START RECORDS TO PROCESS

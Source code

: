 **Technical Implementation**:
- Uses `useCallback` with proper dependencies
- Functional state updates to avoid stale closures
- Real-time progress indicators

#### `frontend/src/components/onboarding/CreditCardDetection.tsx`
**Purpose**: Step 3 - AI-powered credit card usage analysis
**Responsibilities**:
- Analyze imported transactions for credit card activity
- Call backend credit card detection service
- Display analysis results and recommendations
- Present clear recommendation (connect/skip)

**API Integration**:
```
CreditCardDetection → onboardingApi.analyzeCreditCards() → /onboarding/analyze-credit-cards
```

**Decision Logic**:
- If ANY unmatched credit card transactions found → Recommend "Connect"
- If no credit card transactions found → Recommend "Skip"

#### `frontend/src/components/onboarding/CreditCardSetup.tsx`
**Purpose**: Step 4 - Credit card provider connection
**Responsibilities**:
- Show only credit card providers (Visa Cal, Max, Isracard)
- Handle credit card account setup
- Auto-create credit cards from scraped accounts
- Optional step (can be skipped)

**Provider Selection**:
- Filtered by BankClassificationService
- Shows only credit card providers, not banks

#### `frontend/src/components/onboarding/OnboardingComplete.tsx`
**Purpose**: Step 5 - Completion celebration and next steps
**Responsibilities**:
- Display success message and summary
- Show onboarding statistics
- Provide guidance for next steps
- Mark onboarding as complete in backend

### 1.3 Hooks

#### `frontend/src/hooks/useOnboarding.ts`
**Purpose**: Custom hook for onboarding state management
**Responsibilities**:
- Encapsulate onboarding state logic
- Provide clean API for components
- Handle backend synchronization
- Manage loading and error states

END RECORDS TO PROCESS

Transcribe every record verbatim.

■ RESULT OF THIS TASK:
Source code

: **Technical Implementation**:
- Uses `useCallback` with proper dependencies
- Functional state updates to avoid stale closures
- Real-time progress indicators

#### `frontend/src/components/onboarding/CreditCardDetection.tsx`
**Purpose**: Step 3 - AI-powered credit card usage analysis
**Responsibilities**:
- Analyze imported transactions for credit card activity
- Call backend credit card detection service
- Display analysis results and recommendations
- Present clear recommendation (connect/skip)

**API Integration**:
```
CreditCardDetection → onboardingApi.analyzeCreditCards() → /onboarding/analyze-credit-cards
```

**Decision Logic**:
- If ANY unmatched credit card transactions found → Recommend "Connect"
- If no credit card transactions found → Recommend "Skip"

#### `frontend/src/components/onboarding/CreditCardSetup.tsx`
**Purpose**: Step 4 - Credit card provider connection
**Responsibilities**:
- Show only credit card providers (Visa Cal, Max, Isracard)
- Handle credit card account setup
- Auto-create credit cards from scraped accounts
- Optional step (can be skipped)

**Provider Selection**:
- Filtered by BankClassificationService
- Shows only credit card providers, not banks

#### `frontend/src/components/onboarding/OnboardingComplete.tsx`
**Purpose**: Step 5 - Completion celebration and next steps
**Responsibilities**:
- Display success message and summary
- Show onboarding statistics
- Provide guidance for next steps
- Mark onboarding as complete in backend

### 1.3 Hooks

#### `frontend/src/hooks/useOnboarding.ts`
**Purpose**: Custom hook for onboarding state management
**Responsibilities**:
- Encapsulate onboarding state logic
- Provide clean API for components
- Handle backend synchronization
- Manage loading and error states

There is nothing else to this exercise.